By Guy Bower of www.guybower.com*

If you have been trading options or warrants for even just a little while, you’ve come across the concept of the delta. It is a relatively simple concept that acts as a measure of the rate of change in an option’s price versus a change in the underlying market.

If you find a simple book on options or look at some of the brochures and information from various exchanges, you’ll see the concept of the delta receives some attention, but not much. This is also true for many of the warrant seminars and marketing materials you see.

In this first of a four-part series, we will look at the basic definition of a call option delta. We will keep things relatively simple here, so apologies to those who already know this stuff. In the next three parts of the series, we will be able to roll up our sleeves and see how to use the delta in real-time trading. This week, we lay the foundation.

What is the delta?

Essentially, a delta is there to help you understand how an option behaves.

Suppose we have a 1% rally in our share price. Think, for a moment, about how the price of a deep in-the-money call option will change in relation to the price of a far out-of-the-money call option.

One would think the price of the in-the-money option is more likely to move a greater amount than the price of the out-of-the-money call option. In fact, picture a call option way, way, way out-of-the-money. The price may not even move at all!

The way to measure the degree that an option price will move in relation to a movement in the underlying asset price is called the delta and is available in most options software packages.

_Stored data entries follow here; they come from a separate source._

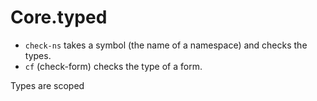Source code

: # Core.typed

- `check-ns` takes a symbol (the name of a namespace) and checks the types.
- `cf` (check-form) checks the type of a form.

Types are scoped 
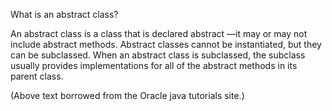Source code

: What is an abstract class?

An abstract class is a class that is declared abstract —it may or may not include abstract methods. Abstract classes cannot be instantiated, but they can be subclassed. When an abstract class is subclassed, the subclass usually provides implementations for all of the abstract methods in its parent class.

(Above text borrowed from the Oracle java tutorials site.)
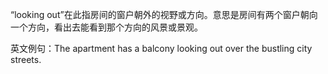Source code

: “looking out”在此指房间的窗户朝外的视野或方向。意思是房间有两个窗户朝向一个方向，看出去能看到那个方向的风景或景观。

英文例句：The apartment has a balcony looking out over the bustling city streets.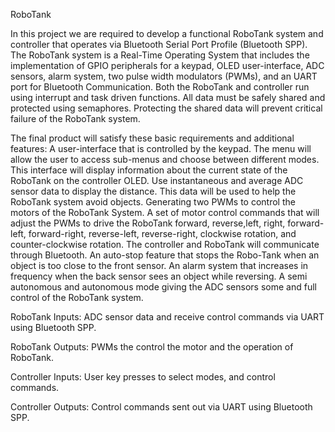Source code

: RoboTank

In this project we are required to develop a functional RoboTank system and controller that operates via Bluetooth Serial Port Profile (Bluetooth SPP). The RoboTank system is a Real-Time Operating System that includes the implementation of GPIO peripherals for a keypad, OLED user-interface, ADC sensors, alarm system, two pulse width modulators (PWMs), and an UART port for Bluetooth Communication. Both the RoboTank and controller run using interrupt and task driven functions. All data must be safely shared and protected using semaphores. Protecting the shared data will prevent critical failure of the RoboTank system. 

The final product will satisfy these basic requirements and additional features: A user-interface that is controlled by the keypad. The menu will allow the user to access sub-menus and choose between different modes. This interface will display information about the current state of the RoboTank on the controller OLED. Use instantaneous and average ADC sensor data to display the distance. This data will be used to help the RoboTank system avoid objects. Generating two PWMs to control the motors of the RoboTank System. A set of motor control commands that will adjust the PWMs to drive the RoboTank forward, reverse,left, right, forward-left, forward-right, reverse-left, reverse-right, clockwise rotation, and counter-clockwise rotation. The controller and RoboTank will communicate through Bluetooth. An auto-stop feature that stops the Robo-Tank when an object is too close to the front sensor. An alarm system that increases in frequency when the back sensor sees an object while reversing. A semi autonomous and autonomous mode giving the ADC sensors some and full control of the RoboTank system.

RoboTank Inputs: ADC sensor data and receive control commands via UART using Bluetooth SPP.

RoboTank Outputs: PWMs the control the motor and the operation of RoboTank.

Controller Inputs: User key presses to select modes, and control commands.

Controller Outputs: Control commands sent out via UART using Bluetooth SPP.
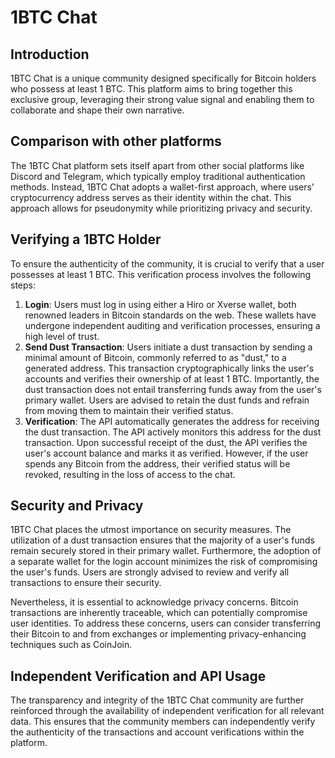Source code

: # 1BTC Chat

## Introduction

1BTC Chat is a unique community designed specifically for Bitcoin holders who possess at least 1 BTC. This platform aims to bring together this exclusive group, leveraging their strong value signal and enabling them to collaborate and shape their own narrative.

## Comparison with other platforms

The 1BTC Chat platform sets itself apart from other social platforms like Discord and Telegram, which typically employ traditional authentication methods. Instead, 1BTC Chat adopts a wallet-first approach, where users' cryptocurrency address serves as their identity within the chat. This approach allows for pseudonymity while prioritizing privacy and security.

## Verifying a 1BTC Holder

To ensure the authenticity of the community, it is crucial to verify that a user possesses at least 1 BTC. This verification process involves the following steps:

1. **Login**: Users must log in using either a Hiro or Xverse wallet, both renowned leaders in Bitcoin standards on the web. These wallets have undergone independent auditing and verification processes, ensuring a high level of trust.
2. **Send Dust Transaction**: Users initiate a dust transaction by sending a minimal amount of Bitcoin, commonly referred to as "dust," to a generated address. This transaction cryptographically links the user's accounts and verifies their ownership of at least 1 BTC. Importantly, the dust transaction does not entail transferring funds away from the user's primary wallet. Users are advised to retain the dust funds and refrain from moving them to maintain their verified status.
3. **Verification**: The API automatically generates the address for receiving the dust transaction. The API actively monitors this address for the dust transaction. Upon successful receipt of the dust, the API verifies the user's account balance and marks it as verified. However, if the user spends any Bitcoin from the address, their verified status will be revoked, resulting in the loss of access to the chat.

## Security and Privacy

1BTC Chat places the utmost importance on security measures. The utilization of a dust transaction ensures that the majority of a user's funds remain securely stored in their primary wallet. Furthermore, the adoption of a separate wallet for the login account minimizes the risk of compromising the user's funds. Users are strongly advised to review and verify all transactions to ensure their security.

Nevertheless, it is essential to acknowledge privacy concerns. Bitcoin transactions are inherently traceable, which can potentially compromise user identities. To address these concerns, users can consider transferring their Bitcoin to and from exchanges or implementing privacy-enhancing techniques such as CoinJoin.

## Independent Verification and API Usage

The transparency and integrity of the 1BTC Chat community are further reinforced through the availability of independent verification for all relevant data. This ensures that the community members can independently verify the authenticity of the transactions and account verifications within the platform.
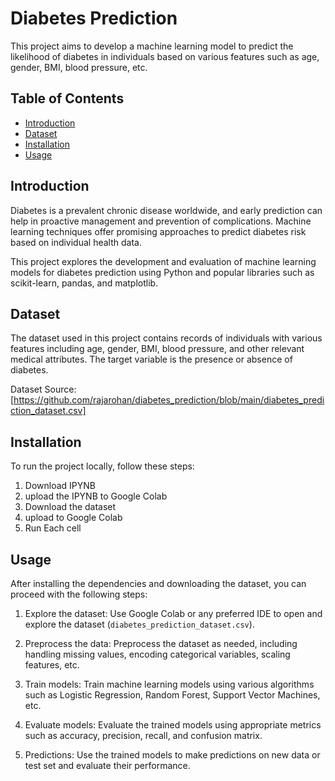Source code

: # Diabetes Prediction

This project aims to develop a machine learning model to predict the likelihood of diabetes in individuals based on various features such as age, gender, BMI, blood pressure, etc.

## Table of Contents
- [Introduction](#introduction)
- [Dataset](#dataset)
- [Installation](#installation)
- [Usage](#usage)

## Introduction

Diabetes is a prevalent chronic disease worldwide, and early prediction can help in proactive management and prevention of complications. Machine learning techniques offer promising approaches to predict diabetes risk based on individual health data.

This project explores the development and evaluation of machine learning models for diabetes prediction using Python and popular libraries such as scikit-learn, pandas, and matplotlib.

## Dataset

The dataset used in this project contains records of individuals with various features including age, gender, BMI, blood pressure, and other relevant medical attributes. The target variable is the presence or absence of diabetes.

Dataset Source: [https://github.com/rajarohan/diabetes_prediction/blob/main/diabetes_prediction_dataset.csv]

## Installation

To run the project locally, follow these steps:

1. Download IPYNB
2. upload the IPYNB to Google Colab
3. Download the dataset
4. upload to Google Colab
5. Run Each cell


## Usage

After installing the dependencies and downloading the dataset, you can proceed with the following steps:

1. Explore the dataset: Use Google Colab or any preferred IDE to open and explore the dataset (`diabetes_prediction_dataset.csv`).

2. Preprocess the data: Preprocess the dataset as needed, including handling missing values, encoding categorical variables, scaling features, etc.

3. Train models: Train machine learning models using various algorithms such as Logistic Regression, Random Forest, Support Vector Machines, etc.

4. Evaluate models: Evaluate the trained models using appropriate metrics such as accuracy, precision, recall, and confusion matrix.

5. Predictions: Use the trained models to make predictions on new data or test set and evaluate their performance.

Measurement and Interpretation of the Call Delta

The delta can be expressed in two ways:

  • As a percentage -- For example, the delta of an October $35.00 strike call option in NAB is currently +61%. This means that, for every 10c rise in NAB, the fair value for the $35.00 call will increase by approximately 6c.
  • As a decimal -- In the example I just gave you, you would say the delta for the $35.00 call is +0.61. This is the more common method, but the interpretation is essentially the same.

Now, think about the range of values for the delta of a call option. Really far out-of-the-money call options would hardly move if the underlying asset were to increase by just a little. You could confidently say, therefore, that the delta for a way out-of-the-money call option would be close to zero. The further out-of-the-money you go, the closer the delta moves to zero.

What about in-the-money options? Well, assuming all other factors remain constant (especially volatility), it is fair to say that an option’s fair value would not increase at a faster rate than the underlying market. Right?

Sure, if the other factors changed (interest rates, volatility and dividends), it might be possible. But, holding all those factors steady, the option price would not increase at a faster rate than the underlying, given a solitary change in the underlying.

This means that the most the delta could be is +100 per cent, or +1.0. A delta of +1.0 means the fair value of the option will move “tick-for-tick” with the underlying. A 5-cent increase in NAB will result in a 5-cent increase in the fair value of that particular call option.

October NAB Calls

 Strike Delta
 $30.00 1.00
 $31.00 1.00
 $32.00 0.98
 $33.00 0.92
 $34.00 0.80
 $35.00 0.61
 $36.00 0.39
 $37.00 0.21
 $38.00 0.09
 $39.00 0.03
 $40.00 0.01

 

 

 

 

 

 

 

 

 

 

Have a look at the call option table for NAB (as of this article’s initial writing, at $35.40). Note that, the deeper you go in-the-money, the closer the delta will be to +1.0. That means that deep in-the-money call options tend to behave just like the underlying asset. (This is an interesting thought when you want to hedge a position.)

A general rule of thumb is that an at-the-money option will have a delta of close to +0.50. The underlying asset, by definition, will always have a delta of +1.0.

Delta will also change, given the amount of time left in an option. So, a $35.00 October call will have a different delta from a December call. We’ll discuss this concept later in the series.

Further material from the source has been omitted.